#### [Your assignment]
Print nothing but the lines below starting at the line that holds "It is recommended" and ending at the line that holds "macro to the", including both, each exactly as written.

#### [Data to examine]
________________________________________

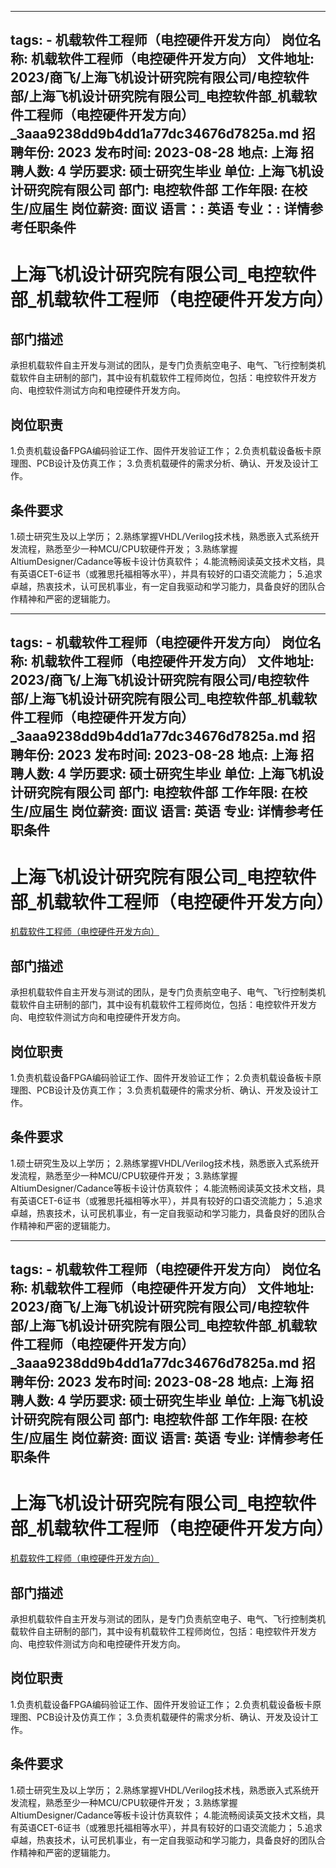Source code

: 
---
tags:
    - 机载软件工程师（电控硬件开发方向）
岗位名称: 机载软件工程师（电控硬件开发方向）
文件地址: 2023/商飞/上海飞机设计研究院有限公司/电控软件部/上海飞机设计研究院有限公司_电控软件部_机载软件工程师（电控硬件开发方向）_3aaa9238dd9b4dd1a77dc34676d7825a.md
招聘年份: 2023
发布时间: 2023-08-28
地点: 上海
招聘人数: 4
学历要求: 硕士研究生毕业
单位: 上海飞机设计研究院有限公司
部门: 电控软件部
工作年限: 在校生/应届生
岗位薪资: 面议
语言：: 英语
专业：: 详情参考任职条件
---

# 上海飞机设计研究院有限公司_电控软件部_机载软件工程师（电控硬件开发方向）

## 部门描述

承担机载软件自主开发与测试的团队，是专门负责航空电子、电气、飞行控制类机载软件自主研制的部门，其中设有机载软件工程师岗位，包括：电控软件开发方向、电控软件测试方向和电控硬件开发方向。

## 岗位职责

1.负责机载设备FPGA编码验证工作、固件开发验证工作；
 2.负责机载设备板卡原理图、PCB设计及仿真工作；
 3.负责机载硬件的需求分析、确认、开发及设计工作。

 ## 条件要求

1.硕士研究生及以上学历；
 2.熟练掌握VHDL/Verilog技术栈，熟悉嵌入式系统开发流程，熟悉至少一种MCU/CPU软硬件开发；
 3.熟练掌握AltiumDesigner/Cadance等板卡设计仿真软件；
 4.能流畅阅读英文技术文档，具有英语CET-6证书（或雅思托福相等水平），并具有较好的口语交流能力；
 5.追求卓越，热衷技术，认可民机事业，有一定自我驱动和学习能力，具备良好的团队合作精神和严密的逻辑能力。

---
tags:
    - 机载软件工程师（电控硬件开发方向）
岗位名称: 机载软件工程师（电控硬件开发方向）
文件地址: 2023/商飞/上海飞机设计研究院有限公司/电控软件部/上海飞机设计研究院有限公司_电控软件部_机载软件工程师（电控硬件开发方向）_3aaa9238dd9b4dd1a77dc34676d7825a.md
招聘年份: 2023
发布时间: 2023-08-28
地点: 上海
招聘人数: 4
学历要求: 硕士研究生毕业
单位: 上海飞机设计研究院有限公司
部门: 电控软件部
工作年限: 在校生/应届生
岗位薪资: 面议
语言: 英语
专业: 详情参考任职条件
---

# 上海飞机设计研究院有限公司_电控软件部_机载软件工程师（电控硬件开发方向）

[机载软件工程师（电控硬件开发方向）](http://zhaopin.comac.cc/zp/ct/out/position/positionDetail?planid=3aaa9238dd9b4dd1a77dc34676d7825a)

## 部门描述

承担机载软件自主开发与测试的团队，是专门负责航空电子、电气、飞行控制类机载软件自主研制的部门，其中设有机载软件工程师岗位，包括：电控软件开发方向、电控软件测试方向和电控硬件开发方向。

## 岗位职责

1.负责机载设备FPGA编码验证工作、固件开发验证工作；
 2.负责机载设备板卡原理图、PCB设计及仿真工作；
 3.负责机载硬件的需求分析、确认、开发及设计工作。

 ## 条件要求

1.硕士研究生及以上学历；
 2.熟练掌握VHDL/Verilog技术栈，熟悉嵌入式系统开发流程，熟悉至少一种MCU/CPU软硬件开发；
 3.熟练掌握AltiumDesigner/Cadance等板卡设计仿真软件；
 4.能流畅阅读英文技术文档，具有英语CET-6证书（或雅思托福相等水平），并具有较好的口语交流能力；
 5.追求卓越，热衷技术，认可民机事业，有一定自我驱动和学习能力，具备良好的团队合作精神和严密的逻辑能力。

---
tags:
    - 机载软件工程师（电控硬件开发方向）
岗位名称: 机载软件工程师（电控硬件开发方向）
文件地址: 2023/商飞/上海飞机设计研究院有限公司/电控软件部/上海飞机设计研究院有限公司_电控软件部_机载软件工程师（电控硬件开发方向）_3aaa9238dd9b4dd1a77dc34676d7825a.md
招聘年份: 2023
发布时间: 2023-08-28
地点: 上海
招聘人数: 4
学历要求: 硕士研究生毕业
单位: 上海飞机设计研究院有限公司
部门: 电控软件部
工作年限: 在校生/应届生
岗位薪资: 面议
语言: 英语
专业: 详情参考任职条件
---

# 上海飞机设计研究院有限公司_电控软件部_机载软件工程师（电控硬件开发方向）

[机载软件工程师（电控硬件开发方向）](http://zhaopin.comac.cc/zp/ct/out/position/positionDetail?planid=3aaa9238dd9b4dd1a77dc34676d7825a)


## 部门描述

承担机载软件自主开发与测试的团队，是专门负责航空电子、电气、飞行控制类机载软件自主研制的部门，其中设有机载软件工程师岗位，包括：电控软件开发方向、电控软件测试方向和电控硬件开发方向。

## 岗位职责

1.负责机载设备FPGA编码验证工作、固件开发验证工作；
 2.负责机载设备板卡原理图、PCB设计及仿真工作；
 3.负责机载硬件的需求分析、确认、开发及设计工作。

 ## 条件要求

1.硕士研究生及以上学历；
 2.熟练掌握VHDL/Verilog技术栈，熟悉嵌入式系统开发流程，熟悉至少一种MCU/CPU软硬件开发；
 3.熟练掌握AltiumDesigner/Cadance等板卡设计仿真软件；
 4.能流畅阅读英文技术文档，具有英语CET-6证书（或雅思托福相等水平），并具有较好的口语交流能力；
 5.追求卓越，热衷技术，认可民机事业，有一定自我驱动和学习能力，具备良好的团队合作精神和严密的逻辑能力。
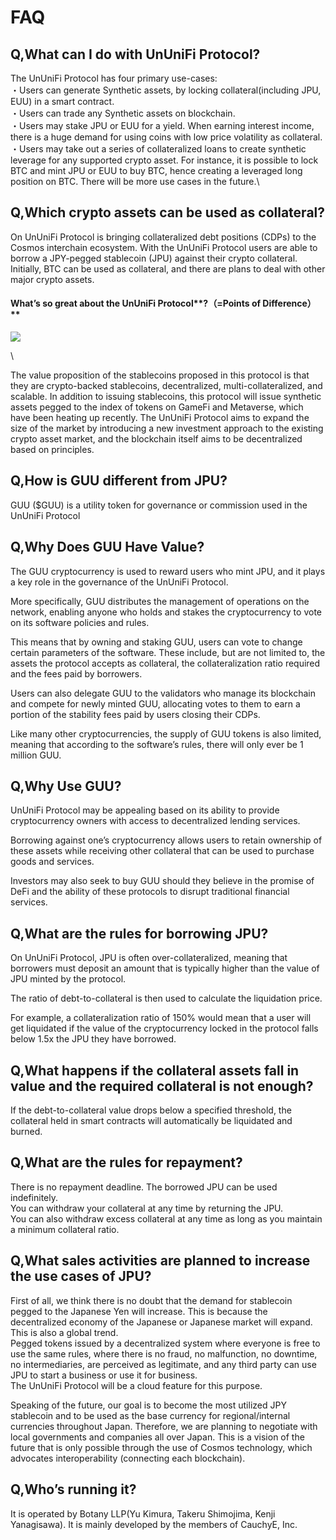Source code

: # FAQ

## **Q,What can I do with UnUniFi Protocol?**

The UnUniFi Protocol has four primary use-cases: \
・Users can generate Synthetic assets, by locking collateral(including JPU, EUU) in a smart contract. \
・Users can trade any Synthetic assets on blockchain. \
・Users may stake JPU or EUU for a yield. When earning interest income, there is a huge demand for using coins with low price volatility as collateral. \
・Users may take out a series of collateralized loans to create synthetic leverage for any supported crypto asset. For instance, it is possible to lock BTC and mint JPU or EUU to buy BTC, hence creating a leveraged long position on BTC. There will be more use cases in the future.\


## **Q,Which crypto assets can be used as collateral?**

On UnUniFi Protocol is bringing collateralized debt positions (CDPs) to the Cosmos interchain ecosystem. With the UnUniFi Protocol users are able to borrow a JPY-pegged stablecoin (JPU) against their crypto collateral. Initially, BTC can be used as collateral, and there are plans to deal with other major crypto assets.

#### **What’s so great about the** UnUniFi Protocol**?（=Points of Difference）**

![](https://cdn-images-1.medium.com/max/1600/1\*DaeyKpbTM6k1830gfqyJtg.png)

\


The value proposition of the stablecoins proposed in this protocol is that they are crypto-backed stablecoins, decentralized, multi-collateralized, and scalable. In addition to issuing stablecoins, this protocol will issue synthetic assets pegged to the index of tokens on GameFi and Metaverse, which have been heating up recently. The UnUniFi Protocol aims to expand the size of the market by introducing a new investment approach to the existing crypto asset market, and the blockchain itself aims to be decentralized based on principles.

## **Q,How is GUU different from JPU?**

GUU ($GUU) is a utility token for governance or commission used in the UnUniFi Protocol

## **Q,Why Does GUU Have Value?**

The GUU cryptocurrency is used to reward users who mint JPU, and it plays a key role in the governance of the UnUniFi Protocol.

More specifically, GUU distributes the management of operations on the network, enabling anyone who holds and stakes the cryptocurrency to vote on its software policies and rules.

This means that by owning and staking GUU, users can vote to change certain parameters of the software. These include, but are not limited to, the assets the protocol accepts as collateral, the collateralization ratio required and the fees paid by borrowers.

Users can also delegate GUU to the validators who manage its blockchain and compete for newly minted GUU, allocating votes to them to earn a portion of the stability fees paid by users closing their CDPs.

Like many other cryptocurrencies, the supply of GUU tokens is also limited, meaning that according to the software’s rules, there will only ever be 1 million GUU.

## **Q,Why Use GUU?**

UnUniFi Protocol may be appealing based on its ability to provide cryptocurrency owners with access to decentralized lending services.

Borrowing against one’s cryptocurrency allows users to retain ownership of these assets while receiving other collateral that can be used to purchase goods and services.

Investors may also seek to buy GUU should they believe in the promise of DeFi and the ability of these protocols to disrupt traditional financial services.

## **Q,What are the rules for borrowing JPU?**

On UnUniFi Protocol, JPU is often over-collateralized, meaning that borrowers must deposit an amount that is typically higher than the value of JPU minted by the protocol.

The ratio of debt-to-collateral is then used to calculate the liquidation price.

For example, a collateralization ratio of 150% would mean that a user will get liquidated if the value of the cryptocurrency locked in the protocol falls below 1.5x the JPU they have borrowed.

## **Q,What happens if the collateral assets fall in value and the required collateral is not enough?**

If the debt-to-collateral value drops below a specified threshold, the collateral held in smart contracts will automatically be liquidated and burned.

## **Q,What are the rules for repayment?**

There is no repayment deadline. The borrowed JPU can be used indefinitely.\
&#x20;You can withdraw your collateral at any time by returning the JPU.\
&#x20;You can also withdraw excess collateral at any time as long as you maintain a minimum collateral ratio.

## **Q,What sales activities are planned to increase the use cases of JPU?**

First of all, we think there is no doubt that the demand for stablecoin pegged to the Japanese Yen will increase. This is because the decentralized economy of the Japanese or Japanese market will expand. This is also a global trend.\
&#x20;Pegged tokens issued by a decentralized system where everyone is free to use the same rules, where there is no fraud, no malfunction, no downtime, no intermediaries, are perceived as legitimate, and any third party can use JPU to start a business or use it for business.\
&#x20;The UnUniFi Protocol will be a cloud feature for this purpose.

Speaking of the future, our goal is to become the most utilized JPY stablecoin and to be used as the base currency for regional/internal currencies throughout Japan. Therefore, we are planning to negotiate with local governments and companies all over Japan. This is a vision of the future that is only possible through the use of Cosmos technology, which advocates interoperability (connecting each blockchain).

## **Q,Who’s running it?**

It is operated by Botany LLP(Yu Kimura, Takeru Shimojima, Kenji Yanagisawa). It is mainly developed by the members of CauchyE, Inc.

#### &#x20;
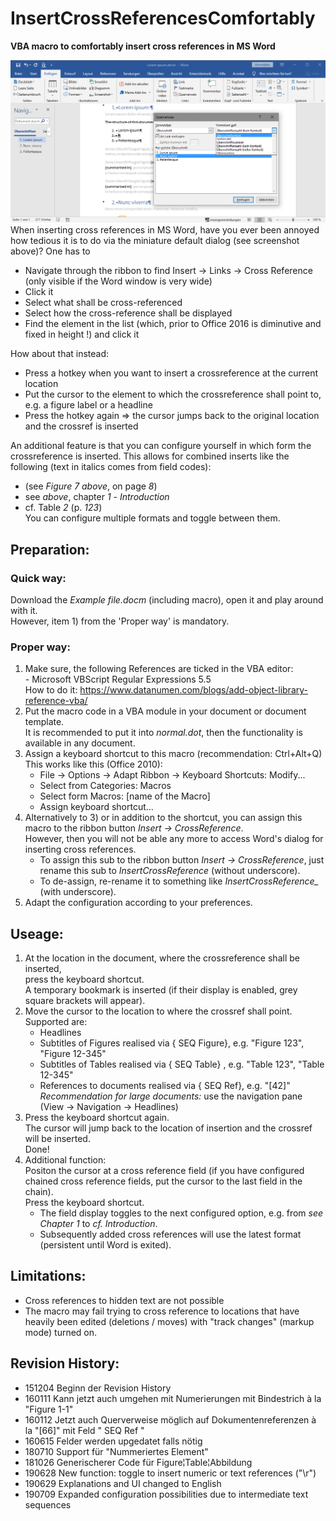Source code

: # InsertCrossReferencesComfortably
**VBA macro to comfortably insert cross references in MS Word**  

![Screenshot](https://github.com/Traveler4/InsertCrossReferencesComfortably/blob/master/Screenshot.png)
When inserting cross references in MS Word, have you ever been annoyed how tedious it is to do via the miniature default dialog (see screenshot above)? One has to  
- Navigate through the ribbon to find Insert -> Links -> Cross Reference (only visible if the Word window is very wide) 
- Click it
- Select what shall be cross-referenced
- Select how the cross-reference shall be displayed
- Find the element in the list (which, prior to Office 2016 is diminutive and fixed in height !) and click it

How about that instead:
- Press a hotkey when you want to insert a crossreference at the current location
- Put the cursor to the element to which the crossreference shall point to, e.g. a figure label or a headline
- Press the hotkey again => the cursor jumps back to the original location and the crossref is inserted

An additional feature is that you can configure yourself in which form the crossreference is inserted. This allows for combined inserts like the following (text in italics comes from field codes):
  - (see _Figure 7_ _above_, on page _8_) 
  - see _above_, chapter _1_ - _Introduction_
  - cf. Table _2_ (p. _123_)<br>
You can configure multiple formats and toggle between them.
  
## Preparation:  
### Quick way: 
Download the _Example file.docm_ (including macro), open it and play around with it. <br>
However, item 1) from the 'Proper way' is mandatory.
### Proper way:
1) Make sure, the following References are ticked in the VBA editor:<br>
       - Microsoft VBScript Regular Expressions 5.5<br>
    How to do it: https://www.datanumen.com/blogs/add-object-library-reference-vba/
 2) Put the macro code in a VBA module in your document or document template.<br>
    It is recommended to put it into _normal.dot_, 
    then the functionality is available in any document.<br>
 3) Assign a keyboard shortcut to this macro (recommendation: Ctrl+Alt+Q)<br>
    This works like this (Office 2010):
      - File -> Options -> Adapt Ribbon -> Keyboard Shortcuts: Modify...<br>
      - Select from Categories: Macros<br>
      - Select form Macros: [name of the Macro]<br>
      - Assign keyboard shortcut...<br>
 4) Alternatively to 3) or in addition to the shortcut, you can assign this 
    macro to the ribbon button _Insert -> CrossReference_.<br>
    However, then you will not be able any more to access Word's dialog
    for inserting cross references.<br>
      - To assign this sub to the ribbon button _Insert -> CrossReference_,
      just rename this sub to *InsertCrossReference* (without underscore).<br>
      - To de-assign, re-rename it to something like 
      *InsertCrossReference_* (with underscore).
 5) Adapt the configuration according to your preferences.

## Useage:  
1) At the location in the document, where the crossreference shall be inserted,  
   press the keyboard shortcut.  <br>
   A temporary bookmark is inserted (if their display is enabled, grey square brackets will appear).  
2) Move the cursor to the location to where the crossref shall point.  <br>
   Supported are:  
   - Headlines  
   - Subtitles of Figures realised via { SEQ Figure}, e.g. "Figure 123", "Figure 12-345"  
   - Subtitles of Tables  realised via { SEQ Table} , e.g. "Table 123", "Table 12-345"  
   - References to documents realised via { SEQ Ref}, e.g. "[42]"  
   _Recommendation for large documents:_ use the navigation pane (View -> Navigation -> Headlines)   
3) Press the keyboard shortcut again.  <br>
   The cursor will jump back to the location of insertion and the crossref will be inserted. <br>
   Done!  
4) Additional function:  <br>
   Positon the cursor at a cross reference field (if you have configured chained cross reference fields, put the cursor to the last field in the chain).<br> 
   Press the keyboard shortcut.<br>
   - The field display toggles to the next configured option, e.g. from _see Chapter 1_ to _cf. Introduction_.
   - Subsequently added cross references will use the latest format (persistent until Word is exited).  
  
## Limitations:
  * Cross references to hidden text are not possible  
  * The macro may fail trying to cross reference to locations that have heavily been edited (deletions / moves) with "track changes" (markup mode) turned on.   

## Revision History:  
* 151204 Beginn der Revision History  
* 160111 Kann jetzt auch umgehen mit Numerierungen mit Bindestrich à la "Figure 1-1"  
* 160112 Jetzt auch Querverweise möglich auf Dokumentenreferenzen à la "[66]" mit Feld " SEQ Ref "  
* 160615 Felder werden upgedatet falls nötig  
* 180710 Support für "Nummeriertes Element"  
* 181026 Generischerer Code für Figure¦Table¦Abbildung  
* 190628 New function: toggle to insert numeric or text references ("\r")  
* 190629 Explanations and UI changed to English  
* 190709 Expanded configuration possibilities due to intermediate text sequences
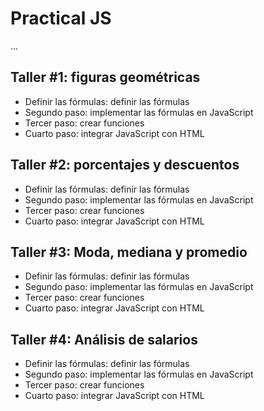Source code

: # Practical JS

...

## Taller #1: figuras geométricas

- Definir las fórmulas: definir las fórmulas
- Segundo paso: implementar las fórmulas en JavaScript
- Tercer paso: crear funciones
- Cuarto paso: integrar JavaScript con HTML

## Taller #2: porcentajes y descuentos

- Definir las fórmulas: definir las fórmulas
- Segundo paso: implementar las fórmulas en JavaScript
- Tercer paso: crear funciones
- Cuarto paso: integrar JavaScript con HTML

## Taller #3: Moda, mediana y promedio

- Definir las fórmulas: definir las fórmulas
- Segundo paso: implementar las fórmulas en JavaScript
- Tercer paso: crear funciones
- Cuarto paso: integrar JavaScript con HTML

## Taller #4: Análisis de salarios

- Definir las fórmulas: definir las fórmulas
- Segundo paso: implementar las fórmulas en JavaScript
- Tercer paso: crear funciones
- Cuarto paso: integrar JavaScript con HTML

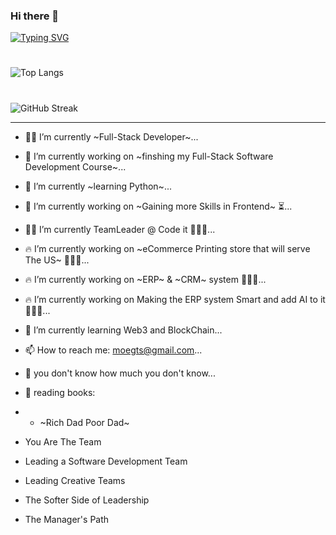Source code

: ### Hi there 👋
[![Typing SVG](https://readme-typing-svg.herokuapp.com/?multiline=true&width=500&lines=Full-Stack+Developer+++++++++++++++++)](https://git.io/typing-svg)

# #
![Top Langs](https://github-readme-stats.vercel.app/api/top-langs/?username=moegts&layout=compact)

# #

![GitHub Streak](https://github-readme-streak-stats.herokuapp.com/?user=moegts&theme=neon-palenight&hide_border=true)

- - -
- 💪🏻 I’m currently ~Full-Stack Developer~...
- 🔭 I’m currently working on ~finshing my Full-Stack Software Development Course~...
- 🌱 I’m currently ~learning Python~...
- 🔭 I’m currently working on ~Gaining more Skills in Frontend~ ⏳...
- ✌🏻 I’m currently TeamLeader @ Code it 👨🏻‍💻...
- 🔥 I’m currently working on ~eCommerce Printing store that will serve The US~ 👨🏻‍💻...
- 🔥 I’m currently working on ~ERP~ & ~CRM~ system 👨🏻‍💻...
- 🔥 I’m currently working on Making the ERP system Smart and add AI to it👨🏻‍💻...


- 🌱 I’m currently learning Web3 and BlockChain...
- 📫 How to reach me: moegts@gmail.com...
- 💬 you don't know how much you don't know...
- 📖 reading books:
- - ~Rich Dad Poor Dad~
- You Are The Team
- Leading a Software Development Team
- Leading Creative Teams
- The Softer Side of Leadership
- The Manager's Path

<!--
**moegts/moegts** is a ✨ _special_ ✨ repository because its `README.md` (this file) appears on your GitHub profile.

Here are some ideas to get you started:

- 🔭 I’m currently working on finshing my Full-Stack Software Development Course...
- 🌱 I’m currently learning JavaScript ...
- 👯 I’m looking to collaborate on Data Science Machine Learning...
- 🤔 I’m looking for help with ...
- 💬 Ask me about ...
- 📫 How to reach me: moegts@gmail.com...
- 😄 Pronouns: ...
- ⚡ Fun fact: ...
-->
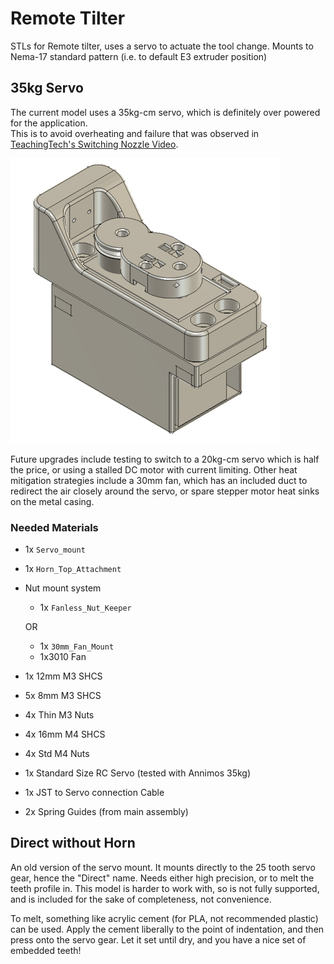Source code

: # Remote Tilter

STLs for Remote tilter, uses a servo to actuate the tool change.
Mounts to Nema-17 standard pattern (i.e. to default E3 extruder position)

## 35kg Servo

The current model uses a 35kg-cm servo, which is definitely over powered for the application.  
This is to avoid overheating and failure that was observed in [TeachingTech's Switching Nozzle Video](https://www.youtube.com/watch?v=ag7b9jOhlPY).

![Remote Tilter](/images/Remote_Tilter.png)

Future upgrades include testing to switch to a 20kg-cm servo which is half the price, or using a stalled DC motor with current limiting.
Other heat mitigation strategies include a 30mm fan, which has an included duct to redirect the air closely around the servo, or spare stepper motor heat sinks on the metal casing.

### Needed Materials

<!-- TODO: update this in main assembly file. -->

* 1x `Servo_mount`
* 1x `Horn_Top_Attachment`
* Nut mount system
  * 1x `Fanless_Nut_Keeper`

  OR
  * 1x `30mm_Fan_Mount`
  * 1x3010 Fan
* 1x 12mm M3 SHCS
* 5x 8mm M3 SHCS
* 4x Thin M3 Nuts
* 4x 16mm M4 SHCS
* 4x Std M4 Nuts
* 1x Standard Size RC Servo (tested with Annimos 35kg)
* 1x JST to Servo connection Cable
* 2x Spring Guides (from main assembly)

## Direct without Horn

An old version of the servo mount.
It mounts directly to the 25 tooth servo gear, hence the "Direct" name.
Needs either high precision, or to melt the teeth profile in.
This model is harder to work with, so is not fully supported, and is included for the sake of completeness, not convenience.

To melt, something like acrylic cement (for PLA, not recommended plastic) can be used.
Apply the cement liberally to the point of indentation, and then press onto the servo gear.
Let it set until dry, and you have a nice set of embedded teeth!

________________________________________

#### [Exercise response]
    It is recommended to put it into _normal.dot_, 
    then the functionality is available in any document.<br>
 3) Assign a keyboard shortcut to this macro (recommendation: Ctrl+Alt+Q)<br>
    This works like this (Office 2010):
      - File -> Options -> Adapt Ribbon -> Keyboard Shortcuts: Modify...<br>
      - Select from Categories: Macros<br>
      - Select form Macros: [name of the Macro]<br>
      - Assign keyboard shortcut...<br>
 4) Alternatively to 3) or in addition to the shortcut, you can assign this 
    macro to the ribbon button _Insert -> CrossReference_.<br>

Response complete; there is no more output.